Start of Data section

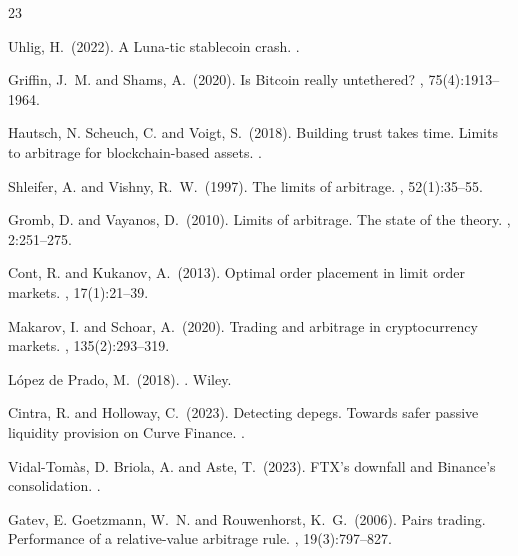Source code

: \documentclass[sigconf,anonymous,natbib=false]{acmart}
\begin{document}

\scriptsize
\begin{thebibliography}{23}
\setlength{\itemsep}{1pt plus 0.2ex}

Uhlig, H.\ (2022).
\newblock A Luna-tic stablecoin crash.
.

Griffin, J.~M. and Shams, A.\ (2020).
\newblock Is Bitcoin really untethered?
, 75(4):1913--1964.

Hautsch, N. Scheuch, C. and Voigt, S.\ (2018).
\newblock Building trust takes time. Limits to arbitrage for blockchain-based
  assets.
.

Shleifer, A. and Vishny, R.~W.\ (1997).
\newblock The limits of arbitrage.
, 52(1):35--55.

Gromb, D. and Vayanos, D.\ (2010).
\newblock Limits of arbitrage. The state of the theory.
, 2:251--275.

Cont, R. and Kukanov, A.\ (2013).
\newblock Optimal order placement in limit order markets.
, 17(1):21--39.

Makarov, I. and Schoar, A.\ (2020).
\newblock Trading and arbitrage in cryptocurrency markets.
, 135(2):293--319.

L\'{o}pez de Prado, M.\ (2018).
.
\newblock Wiley.

Cintra, R. and Holloway, C.\ (2023).
\newblock Detecting depegs. Towards safer passive liquidity provision on
  Curve Finance.
.

Vidal-Tom\`{a}s, D. Briola, A. and Aste, T.\ (2023).
\newblock FTX's downfall and Binance's consolidation.
.

Gatev, E. Goetzmann, W.~N. and Rouwenhorst, K.~G.\ (2006).
\newblock Pairs trading. Performance of a relative-value arbitrage rule.
, 19(3):797--827.


\end{thebibliography}
\end{document}
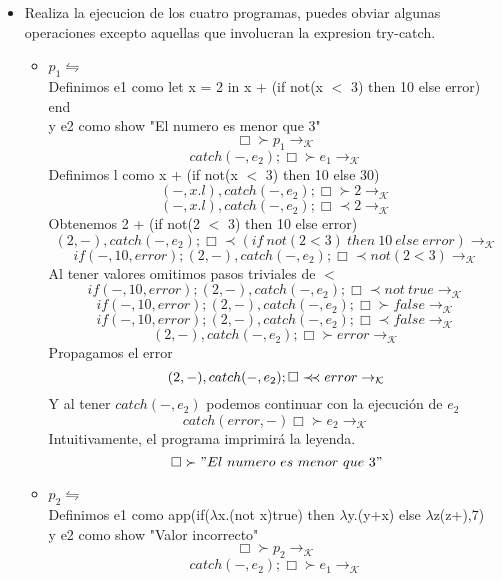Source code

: \documentclass[11pt, a4paper]{report}
\newcommand{\precprec}{\prec\mathrel{\mkern-5mu}\prec}
\begin{document}
\begin{enumerate}
\begin{itemize}
\begin{itemize}
\begin{lstlisting}[mathescape=true]
	try
		app(if(($\lambda$x.(not x)true) 
			then $\lambda$y.(y+6) 
			else $\lambda$z(z+0)
			,7)
	catch error
		show "Valor incorrecto"
		 			\end{lstlisting}
		 		\end{itemize}
		 	\item Realiza la ejecucion de los cuatro programas, puedes obviar algunas operaciones excepto aquellas que involucran la expresion try-catch.
		 		\begin{itemize}
		 			\item $p_{1} \leftrightharpoons$
		 				\\Definimos e1 como let x = 2 in x + (if not(x $<$ 3) then 10 else error) end\\
		 				y e2 como show "El numero es menor que 3"
		 				$$ \Box \succ p_{1} \rightarrow_{\mathcal{K}}$$
		 				$$ catch(-,e_{2});\Box \succ e_{1} \rightarrow_{\mathcal{K}}$$
		 				Definimos l como x + (if not(x $<$ 3) then 10 else 30)
		 				$$ (-,x.l),catch(-,e_{2});\Box \succ 2 \rightarrow_{\mathcal{K}} $$
		 				$$ (-,x.l),catch(-,e_{2});\Box \prec 2 \rightarrow_{\mathcal{K}} $$
		 				Obtenemos 2 + (if not(2 $<$ 3) then 10 else error)
		 				$$ (2,-),catch(-,e_{2});\Box \prec (if\ not(2 < 3)\ then\ 10\ else\ error) \rightarrow_{\mathcal{K}}$$
		 				$$ if(-,10,error);(2,-),catch(-,e_{2});\Box \prec not(2<3) \rightarrow_{\mathcal{K}}$$
		 				Al tener valores omitimos pasos triviales de $<$
		 				$$ if(-,10,error);(2,-),catch(-,e_{2});\Box \prec not\ true \rightarrow_{\mathcal{K}}$$
		 				$$ if(-,10,error);(2,-),catch(-,e_{2});\Box \succ false \rightarrow_{\mathcal{K}}$$
		 				$$ if(-,10,error);(2,-),catch(-,e_{2});\Box \prec false \rightarrow_{\mathcal{K}} $$
		 				$$ (2,-),catch(-,e_{2});\Box \succ error \rightarrow_{\mathcal{K}}$$
		 				Propagamos el error
		 				$$ (2,-),catch(-,e_{2});\Box \precprec error \rightarrow_{\mathcal{K}} $$
		 				Y al tener $catch(-,e_{2})$ podemos continuar con la ejecución de $e_{2}$
		 				$$ catch(error,-)\Box \succ e_{2} \rightarrow_{\mathcal{K}} $$
		 				Intuitivamente, el programa imprimirá la leyenda.
		 				$$ \Box \succ "El\ numero\ es\ menor\ que\ 3" $$
		 			\item $p_{2} \leftrightharpoons$
		 				\\Definimos e1 como app(if($\lambda$x.(not x)true) then $\lambda$y.(y+x) else $\lambda$z(z+),7)\\
		 				y e2 como show "Valor incorrecto"
		 				$$ \Box \succ p_{2} \rightarrow_{\mathcal{K}}$$
		 				$$ catch(-,e_{2}); \Box \succ e_{1} \rightarrow_{\mathcal{K}}$$

\end{itemize}
\end{itemize}
\end{enumerate}
\end{document}
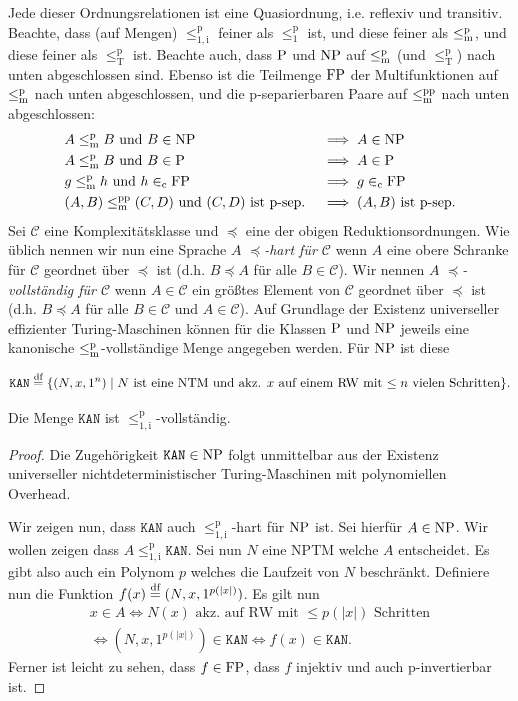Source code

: Jede dieser Ordnungsrelationen ist eine Quasiordnung, i.e. reflexiv und transitiv.
Beachte, dass (auf Mengen) $\leq_\mathrm{1,i}^\mathrm{p}$ feiner als $\leq_1^\mathrm{p}$ ist, und diese feiner als $\leqmp$, und diese feiner als $\leq_\mathrm{T}^\mathrm p$ ist.
Beachte auch, dass $\P$ und $\NP$ auf $\leqmp$ (und $\leq_\mathrm T^\mathrm p$) nach unten abgeschlossen sind.
Ebenso ist die Teilmenge $\FP$ der Multifunktionen auf $\leqmp$ nach unten abgeschlossen, und die p-separierbaren Paare auf $\leqmpp$ nach unten abgeschlossen:
\begin{alignat*}{2}
    &A\leqmp B \text{ und } B\in\NP &&\implies A\in\NP\\
    &A\leqmp B \text{ und } B\in\P &&\implies A\in\P\\
    &g\leqmp h \text{ und } h\inc\FP &&\implies g\inc\FP\\
    &(A,B)\leqmpp (C,D) \text{ und $(C,D)$ ist p-sep.} &&\implies \text{$(A,B)$ ist p-sep.}
\end{alignat*}
Sei $\mathcal C$ eine Komplexitätsklasse und $\preceq$ eine der obigen Reduktionsordnungen.
Wie üblich nennen wir nun eine Sprache $A$ \emph{$\preceq$-hart für $\mathcal C$} wenn $A$ eine obere Schranke für $\mathcal C$ geordnet über $\preceq$  ist (d.h. $B\preceq A$ für alle $B\in\mathcal C$).
Wir nennen $A$ \emph{$\preceq$-vollständig für $\mathcal C$} wenn $A\in\mathcal C$ ein größtes Element von $\mathcal C$ geordnet über $\preceq$ ist (d.h. $B\preceq A$ für alle $B\in\mathcal C$ und $A\in\mathcal C$).
Auf Grundlage der Existenz universeller effizienter Turing-Maschinen können für die Klassen $\P$ und $\NP$ jeweils eine kanonische $\leqmp$-vollständige Menge angegeben werden. Für $\NP$ ist diese
\begin{definition}
\[ \mathtt{KAN} \defeq \{ (N, x, 1^n) \mid \text{$N$ ist eine NTM und akz. $x$ auf einem RW mit $\leq n$ vielen Schritten} \}.\qedhere \]
\end{definition}
\begin{lemma}
    Die Menge $\mathtt{KAN}$ ist $\leq_\mathrm{1,i}^\mathrm{p}$-vollständig.
\end{lemma}
\begin{proof}
    Die Zugehörigkeit $\mathtt{KAN}\in\NP$ folgt unmittelbar aus der Existenz universeller nichtdeterministischer Turing-Maschinen mit polynomiellen Overhead.

    Wir zeigen nun, dass $\mathtt{KAN}$ auch $\leq_\mathrm{1,i}^\mathrm{p}$-hart für $\NP$ ist.
    Sei hierfür $A\in\NP$. Wir wollen zeigen dass $A \leq_\mathrm{1,i}^\mathrm{p} \mathtt{KAN}$. Sei nun $N$ eine NPTM welche $A$ entscheidet. Es gibt also auch ein Polynom $p$ welches die Laufzeit von $N$ beschränkt.
    Definiere nun die Funktion $f(x) \defeq (N, x, 1^{p(|x|)})$. Es gilt nun
    \begin{gather*}
        x\in A \iff N(x)\text{ akz. auf RW mit $\leq p(|x|)$ Schritten}\\
        \iff (N, x, 1^{p(|x|)}) \in \mathtt{KAN} \iff f(x) \in \mathtt{KAN}.
    \end{gather*}
    Ferner ist leicht zu sehen, dass $f\in \FP$, dass $f$ injektiv und auch p-invertierbar ist.
\end{proof}


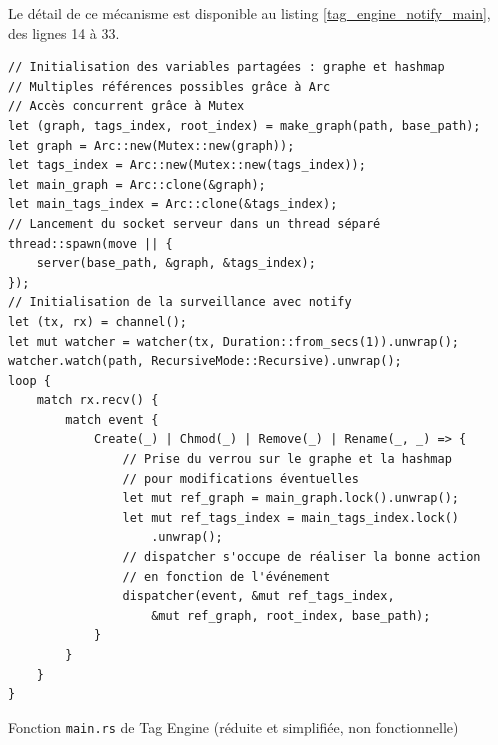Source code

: Le détail de ce mécanisme est disponible au listing \ref{tag_engine_notify_main}, des lignes 14 à 33.
\bigbreak
\begin{code}
    \begin{verbatim}
// Initialisation des variables partagées : graphe et hashmap
// Multiples références possibles grâce à Arc 
// Accès concurrent grâce à Mutex
let (graph, tags_index, root_index) = make_graph(path, base_path);
let graph = Arc::new(Mutex::new(graph));
let tags_index = Arc::new(Mutex::new(tags_index));
let main_graph = Arc::clone(&graph);
let main_tags_index = Arc::clone(&tags_index);
// Lancement du socket serveur dans un thread séparé
thread::spawn(move || {
    server(base_path, &graph, &tags_index);
});
// Initialisation de la surveillance avec notify
let (tx, rx) = channel();
let mut watcher = watcher(tx, Duration::from_secs(1)).unwrap();
watcher.watch(path, RecursiveMode::Recursive).unwrap();
loop {
    match rx.recv() {
        match event {
            Create(_) | Chmod(_) | Remove(_) | Rename(_, _) => {
                // Prise du verrou sur le graphe et la hashmap 
                // pour modifications éventuelles
                let mut ref_graph = main_graph.lock().unwrap();
                let mut ref_tags_index = main_tags_index.lock()
                    .unwrap();
                // dispatcher s'occupe de réaliser la bonne action
                // en fonction de l'événement
                dispatcher(event, &mut ref_tags_index,
                    &mut ref_graph, root_index, base_path);
            }
        }
    }
}
    \end{verbatim}
    \caption{Fonction \texttt{main.rs} de Tag Engine (réduite et simplifiée, non fonctionnelle)}
    \label{tag_engine_notify_main}
\end{code}
\bigbreak

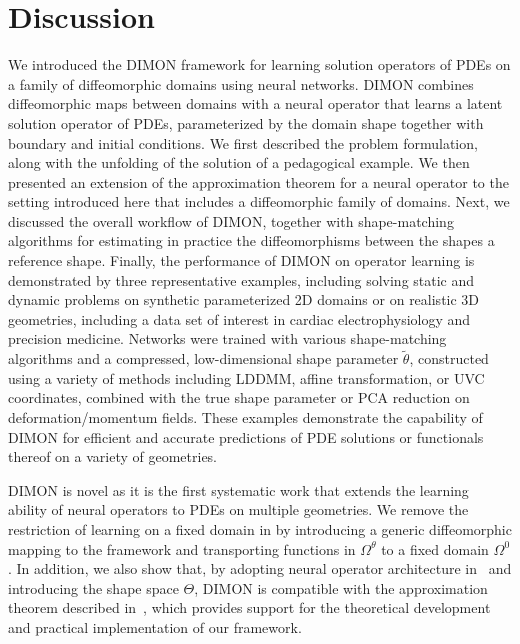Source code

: \documentclass[review]{elsarticle}
\def\Omegatheta{{\Omega^\theta}}
\def\refd{0}
\def\Omegaref{{\Omega^\refd}}
\begin{document}
\section{Discussion}
\label{sec:disc}
We introduced the DIMON framework for learning solution operators of PDEs on a family of diffeomorphic domains using neural networks. DIMON combines diffeomorphic maps between domains with a neural operator that learns a latent solution operator of PDEs, parameterized by the domain shape together with boundary and initial conditions. We first described the problem formulation, along with the unfolding of the solution of a pedagogical example. We then presented an extension of the approximation theorem for a neural operator to the setting introduced here that includes a diffeomorphic family of domains. Next, we discussed the overall workflow of DIMON, together with shape-matching algorithms for estimating in practice the diffeomorphisms between the shapes a reference shape. Finally, the performance of DIMON on operator learning is demonstrated by three representative examples, including solving static and dynamic problems on synthetic parameterized 2D domains or on realistic 3D geometries, including a data set of interest in cardiac electrophysiology and precision medicine. Networks were trained with various shape-matching algorithms and a compressed, low-dimensional shape parameter $\tilde \theta$, constructed using a variety of methods including LDDMM, affine transformation, or UVC coordinates, combined with the true shape parameter or PCA reduction on deformation/momentum fields. These examples demonstrate the capability of DIMON for efficient and accurate predictions of PDE solutions or functionals thereof on a variety of geometries.

DIMON is novel as it is the first systematic work that extends the learning ability of neural operators to PDEs on multiple geometries. We remove the restriction of learning on a fixed domain in \cite{jin2022mionet,lu2021learning} by introducing a generic diffeomorphic mapping to the framework and transporting functions in $\Omegatheta$ to a fixed domain $\Omegaref$. In addition, we also show that, by adopting neural operator architecture in~\cite{jin2022mionet} and introducing the shape space $\Theta$, DIMON is compatible with the approximation theorem described in~\cite{jin2022mionet}, which provides support for the theoretical development and practical implementation of our framework. 
\end{document}

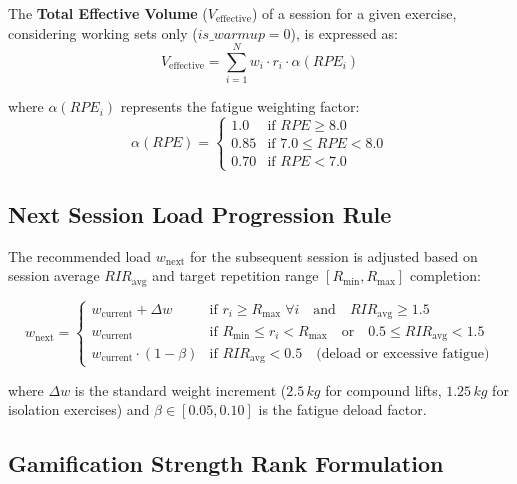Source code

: The \textbf{Total Effective Volume} ($V_{\text{effective}}$) of a session for a given exercise, considering working sets only ($is\_warmup = 0$), is expressed as:
\begin{equation}
    V_{\text{effective}} = \sum_{i=1}^{N} w_i \cdot r_i \cdot \alpha(RPE_i)
\end{equation}

where $\alpha(RPE_i)$ represents the fatigue weighting factor:
\begin{equation}
    \alpha(RPE) = \begin{cases}
        1.0 & \text{if } RPE \ge 8.0 \\
        0.85 & \text{if } 7.0 \le RPE < 8.0 \\
        0.70 & \text{if } RPE < 7.0
    \end{cases}
\end{equation}

\subsection{Next Session Load Progression Rule}

The recommended load $w_{\text{next}}$ for the subsequent session is adjusted based on session average $RIR_{\text{avg}}$ and target repetition range $[R_{\text{min}}, R_{\text{max}}]$ completion:

\begin{equation}
    w_{\text{next}} = \begin{cases}
        w_{\text{current}} + \Delta w & \text{if } r_i \ge R_{\text{max}} \;\forall i \quad \text{and} \quad RIR_{\text{avg}} \ge 1.5 \\
        w_{\text{current}} & \text{if } R_{\text{min}} \le r_i < R_{\text{max}} \quad \text{or} \quad 0.5 \le RIR_{\text{avg}} < 1.5 \\
        w_{\text{current}} \cdot (1 - \beta) & \text{if } RIR_{\text{avg}} < 0.5 \quad \text{(deload or excessive fatigue)}
    \end{cases}
\end{equation}

where $\Delta w$ is the standard weight increment ($2.5\,kg$ for compound lifts, $1.25\,kg$ for isolation exercises) and $\beta \in [0.05, 0.10]$ is the fatigue deload factor.

\subsection{Gamification Strength Rank Formulation}

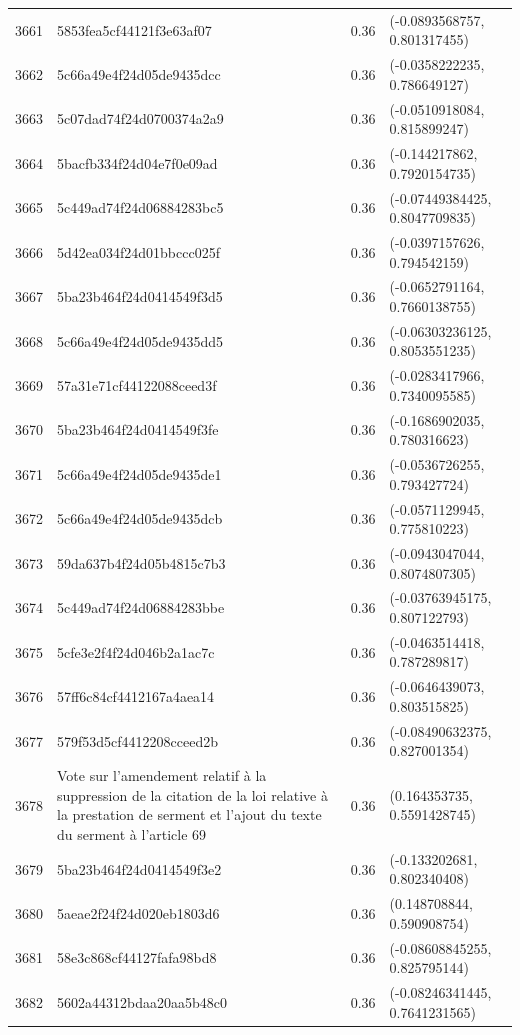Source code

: \begin{table}[ht]
\begin{tabular}{rlrl}
  3661 & 5853fea5cf44121f3e63af07 & 0.36 & (-0.0893568757, 0.801317455) \\ 
  3662 & 5c66a49e4f24d05de9435dcc & 0.36 & (-0.0358222235, 0.786649127) \\ 
  3663 & 5c07dad74f24d0700374a2a9 & 0.36 & (-0.0510918084, 0.815899247) \\ 
  3664 & 5bacfb334f24d04e7f0e09ad & 0.36 & (-0.144217862, 0.7920154735) \\ 
  3665 & 5c449ad74f24d06884283bc5 & 0.36 & (-0.07449384425, 0.8047709835) \\ 
  3666 & 5d42ea034f24d01bbccc025f & 0.36 & (-0.0397157626, 0.794542159) \\ 
  3667 & 5ba23b464f24d0414549f3d5 & 0.36 & (-0.0652791164, 0.7660138755) \\ 
  3668 & 5c66a49e4f24d05de9435dd5 & 0.36 & (-0.06303236125, 0.8053551235) \\ 
  3669 & 57a31e71cf44122088ceed3f & 0.36 & (-0.0283417966, 0.7340095585) \\ 
  3670 & 5ba23b464f24d0414549f3fe & 0.36 & (-0.1686902035, 0.780316623) \\ 
  3671 & 5c66a49e4f24d05de9435de1 & 0.36 & (-0.0536726255, 0.793427724) \\ 
  3672 & 5c66a49e4f24d05de9435dcb & 0.36 & (-0.0571129945, 0.775810223) \\ 
  3673 & 59da637b4f24d05b4815c7b3 & 0.36 & (-0.0943047044, 0.8074807305) \\ 
  3674 & 5c449ad74f24d06884283bbe & 0.36 & (-0.03763945175, 0.807122793) \\ 
  3675 & 5cfe3e2f4f24d046b2a1ac7c & 0.36 & (-0.0463514418, 0.787289817) \\ 
  3676 & 57ff6c84cf4412167a4aea14 & 0.36 & (-0.0646439073, 0.803515825) \\ 
  3677 & 579f53d5cf4412208cceed2b & 0.36 & (-0.08490632375, 0.827001354) \\ 
  3678 & Vote sur l'amendement relatif à la suppression de la citation de la loi relative à la prestation de serment et l'ajout du texte du serment à l'article 69 & 0.36 & (0.164353735, 0.5591428745) \\ 
  3679 & 5ba23b464f24d0414549f3e2 & 0.36 & (-0.133202681, 0.802340408) \\ 
  3680 & 5aeae2f24f24d020eb1803d6 & 0.36 & (0.148708844, 0.590908754) \\ 
  3681 & 58e3c868cf44127fafa98bd8 & 0.36 & (-0.08608845255, 0.825795144) \\ 
  3682 & 5602a44312bdaa20aa5b48c0 & 0.36 & (-0.08246341445, 0.7641231565) \\ 

\end{tabular}
\end{table}
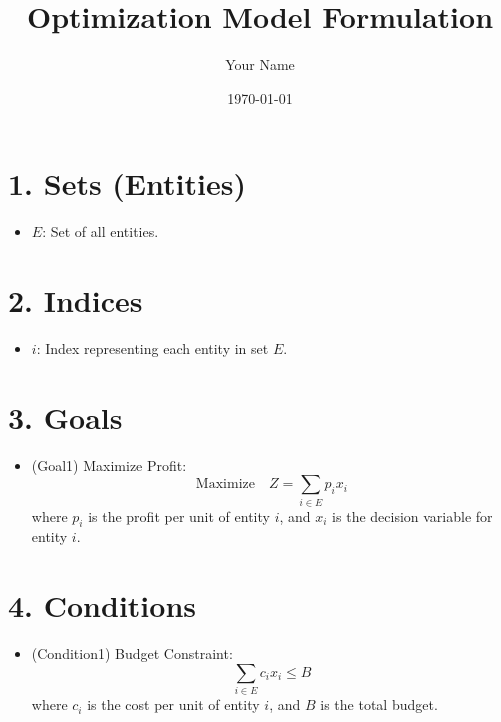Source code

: \documentclass[a4paper,12pt]{article}
\title{Optimization Model Formulation}
\author{Your Name}
\date{\today}
\begin{document}
\maketitle

\tableofcontents
\newpage

\section{1. Sets (Entities)}
\begin{itemize}
    \item $E$: Set of all entities.
\end{itemize}

\section{2. Indices}
\begin{itemize}
    \item $i$: Index representing each entity in set $E$.
\end{itemize}

\section{3. Goals}
\begin{itemize}
    \item (Goal1) Maximize Profit:
    \[
    \text{Maximize} \quad Z = \sum_{i \in E} p_i x_i
    \]
    where $p_i$ is the profit per unit of entity $i$, and $x_i$ is the decision variable for entity $i$.
    
\end{itemize}

\section{4. Conditions}
\begin{itemize}
    \item (Condition1) Budget Constraint:
    \[
    \sum_{i \in E} c_i x_i \leq B
    \]
    where $c_i$ is the cost per unit of entity $i$, and $B$ is the total budget.
    
\end{itemize}
\end{document}
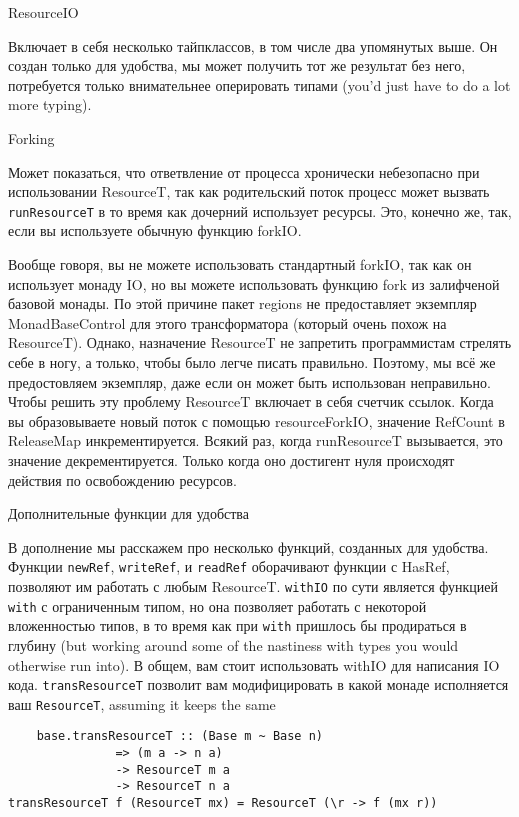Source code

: ResourceIO

Включает в себя несколько тайпклассов, в том числе два
упомянутых выше. Он создан только для удобства, мы может получить тот же результат без
него, потребуется только внимательнее оперировать типами (you'd just have to do a lot
more typing).
   
Forking

Может показаться, что ответвление от процесса хронически небезопасно при использовании 
ResourceT, так как родительский поток процесс может вызвать \verb=runResourceT= в то время
как дочерний использует ресурсы. Это, конечно же, так, если вы используете обычную
функцию forkIO.

Вообще говоря, вы не можете использовать стандартный forkIO, так как он использует монаду
IO, но вы можете использовать функцию fork из залифченой базовой монады.
По этой причине пакет regions не предоставляет экземпляр MonadBaseControl для этого
трансформатора (который очень похож на ResourceT). Однако, назначение ResourceT
не запретить программистам стрелять себе в ногу, а только, чтобы было легче писать
правильно. Поэтому, мы всё же предостовляем экземпляр, даже если он может быть
использован неправильно. Чтобы решить эту проблему ResourceT включает в себя
счетчик ссылок. Когда вы образовываете новый поток с помощью resourceForkIO,
значение RefCount в ReleaseMap инкрементируется. Всякий раз, когда runResourceT
вызывается, это значение декрементируется. Только когда оно достигент нуля происходят
действия по освобождению ресурсов.
 
Дополнительные функции для удобства

В дополнение мы расскажем про несколько функций, созданных для удобства.
%   
Функции \verb=newRef=, \verb=writeRef=, и \verb=readRef= оборачивают
функции с HasRef, позволяют им работать с любым ResourceT.
\verb=withIO= по сути является функцией \verb=with= с ограниченным типом, но она 
позволяет работать с некоторой вложенностью типов, в то время как при \verb=with=
пришлось бы продираться в глубину (but working around 
some of the nastiness with types you would otherwise run into). В общем, вам стоит
использовать withIO для написания IO кода.
\verb=transResourceT= позволит вам модифицировать в какой монаде исполняется ваш
\verb=ResourceT=, assuming it keeps the same
\begin{lstlisting}
    base.transResourceT :: (Base m ~ Base n)
               => (m a -> n a)
               -> ResourceT m a
               -> ResourceT n a
transResourceT f (ResourceT mx) = ResourceT (\r -> f (mx r))
\end{lstlisting}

End of Data section

■ Instructions for the task
Scan the lines above for "вызывается, это значение" and for "позволяет работать с". Repeat exactly the line holding each of them and every line in between.

■ Solution
вызывается, это значение декрементируется. Только когда оно достигент нуля происходят
действия по освобождению ресурсов.
 
Дополнительные функции для удобства

В дополнение мы расскажем про несколько функций, созданных для удобства.
%   
Функции \verb=newRef=, \verb=writeRef=, и \verb=readRef= оборачивают
функции с HasRef, позволяют им работать с любым ResourceT.
\verb=withIO= по сути является функцией \verb=with= с ограниченным типом, но она 
позволяет работать с некоторой вложенностью типов, в то время как при \verb=with=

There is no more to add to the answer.